From my tweens through teens, I continued to marinate in genre fiction mixed with 19th century British and Russian classics. My taste broadened to include contemporary novels, and the discovery of magical realism bolstered my sense that reality was really quite flexible. (It did seem as if I was reading One Hundred Years of Solitude in real time, that one was a little chewy).  I married early, and my young husband learned early, as my family had earlier, that it was difficult to get my attention. Possibly thinking that it was easier to join me than change me, he proposed that we read aloud in the evenings. Not yet out of our teens, we adopted the Spanish custom of reading Don Quixote on the threshold of adulthood, anticipating a second reading at the beginning of maturity, and a third time at  at the onset of old age. When we read it that first year in the summer heat in our Quonset hut just off campus, the framed stories from Spanish folklore reminded us of tales also told by Shakespeare and Boccaccio. At forty, it seemed to us to be Sancho’s book. We laughed at his willing seduction by the promise of wealth and admired his earthy wisdom.

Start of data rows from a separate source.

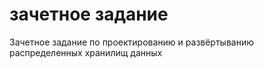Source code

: # зачетное задание
Зачетное задание по проектированию и развёртыванию распределенных хранилищ данных 
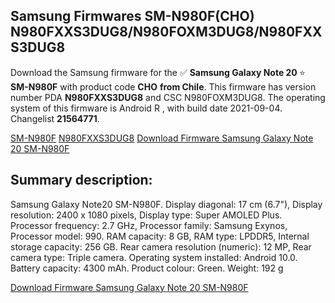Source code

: <h2>Samsung Firmwares SM-N980F(CHO) N980FXXS3DUG8/N980FOXM3DUG8/N980FXXS3DUG8</h2>
Download the Samsung firmware for the ✅ <strong>Samsung Galaxy Note 20 </strong> ⭐ <strong>SM-N980F</strong> with product code <strong>CHO</strong> <strong> from Chile</strong>. This firmware has version number PDA <strong>N980FXXS3DUG8</strong> and CSC N980FOXM3DUG8. The operating system of this firmware is Android R , with build date 2021-09-04. Changelist <strong>21564771</strong>.


[SM-N980F](https://samfirm.shop/samsung/model/SM-N980F)
[N980FXXS3DUG8](https://samfirm.shop/samsung/pda/N980FXXS3DUG8)
[Download Firmware Samsung Galaxy Note 20 SM-N980F](https://samfirm.shop/samsung/firmware/453975)
<h2>Summary description:</h2>
<p>Samsung Galaxy Note20 SM-N980F. Display diagonal: 17 cm (6.7"), Display resolution: 2400 x 1080 pixels, Display type: Super AMOLED Plus. Processor frequency: 2.7 GHz, Processor family: Samsung Exynos, Processor model: 990. RAM capacity: 8 GB, RAM type: LPDDR5, Internal storage capacity: 256 GB. Rear camera resolution (numeric): 12 MP, Rear camera type: Triple camera. Operating system installed: Android 10.0. Battery capacity: 4300 mAh. Product colour: Green. Weight: 192 g</p>


[Download Firmware Samsung Galaxy Note 20 SM-N980F](https://samfirm.shop/samsung/firmware/453975)
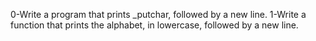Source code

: 0-Write a program that prints _putchar, followed by a new line.
1-Write a function that prints the alphabet, in lowercase, followed by a new line.
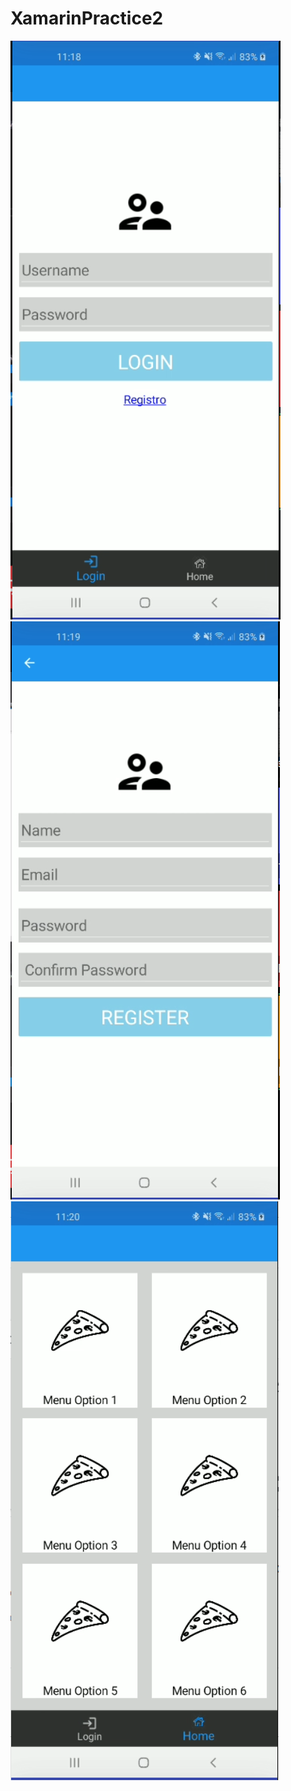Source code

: # XamarinPractice2

![login](https://github.com/adriel15rosario123/XamarinPractice2/blob/main/screenshot/login.PNG?raw=true)
![Registry](https://github.com/adriel15rosario123/XamarinPractice2/blob/main/screenshot/Registry.PNG?raw=true)
![Home](https://github.com/adriel15rosario123/XamarinPractice2/blob/main/screenshot/Home.PNG?raw=true)
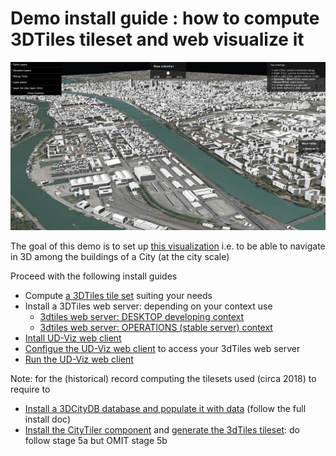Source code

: # Demo install guide : how to compute 3DTiles tileset and web visualize it

![3dTiles Lyon Demo](Images/Demo3dTilesLyon.png)

The goal of this demo is to set up [this visualization](http://rict.liris.cnrs.fr/iTownsPlanar3DTiles/itowns/examples/planar_3dtiles.html) i.e. to be able to navigate in 3D among the buildings of a City (at the city scale)

Proceed with the following install guides
 - Compute 
   [a 3DTiles tile set](https://github.com/VCityTeam/UD-Reproducibility/blob/master/Computations/3DTiles/LyonTemporal/PythonCallingDocker/Readme.md#running-the-static-tiler-workflow) suiting your needs
 - Install a 3DTiles web server: depending on your context use
   * [3dtiles web server: DESKTOP developing context](https://github.com/VCityTeam/UD-Reproducibility/blob/master/ExternalComponents/3DTilesSamples/Install3dTilesNodeBasedWebServer.md)
   * [3dtiles web server: OPERATIONS (stable server) context](https://github.com/VCityTeam/UD-Reproducibility/blob/master/ExternalComponents/ApacheServer/InstallDebianApacheServer.md)
 - [Intall UD-Viz web client](Readme.md#frontend-udv-web-client-install-notes)
 - [Configue the UD-Viz web client]() to access your 3dTiles web server
 - [Run the UD-Viz web client](Readme.md#frontend-udv-web-client-install-notes)
 
 Note: for the (historical) record computing the tilesets used (circa 2018) to require to
  - [Install a 3DCityDB database and populate it with data](Install3DCityDB.md) (follow the full install doc)
  - [Install the CityTiler component](https://github.com/MEPP-team/py3dtiles/blob/Tiler/Tilers/CityTiler/Install.md) and [generate the 3dTiles tileset](https://github.com/MEPP-team/py3dtiles/blob/Tiler/Tilers/CityTiler/Install.md#5a-running-the-citytiler): do follow stage 5a but OMIT stage 5b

We have come now a little early to the third life-stage reading at the present milestone of my retirement from librarianship. Modern technology promises us a protracted old age, so we intend to add a fourth reading in time. In this third trip to medieval Spain I find I have a certain something in common with Knight of the Sorrowful Countenance. Don Quixote was convinced of the verisimilitude of the fanciful. I am generally aware of the here and now, but am not overly attached to it. Lost in contemplation, I can end up in Ajo on the way to the store. The Knight spent his days wholly in the adventures his creator designed for him. I lose time and space dreamily reflecting on those in all the books I have lived in for fifty years. The ingenious gentleman and I both wander through and around reality.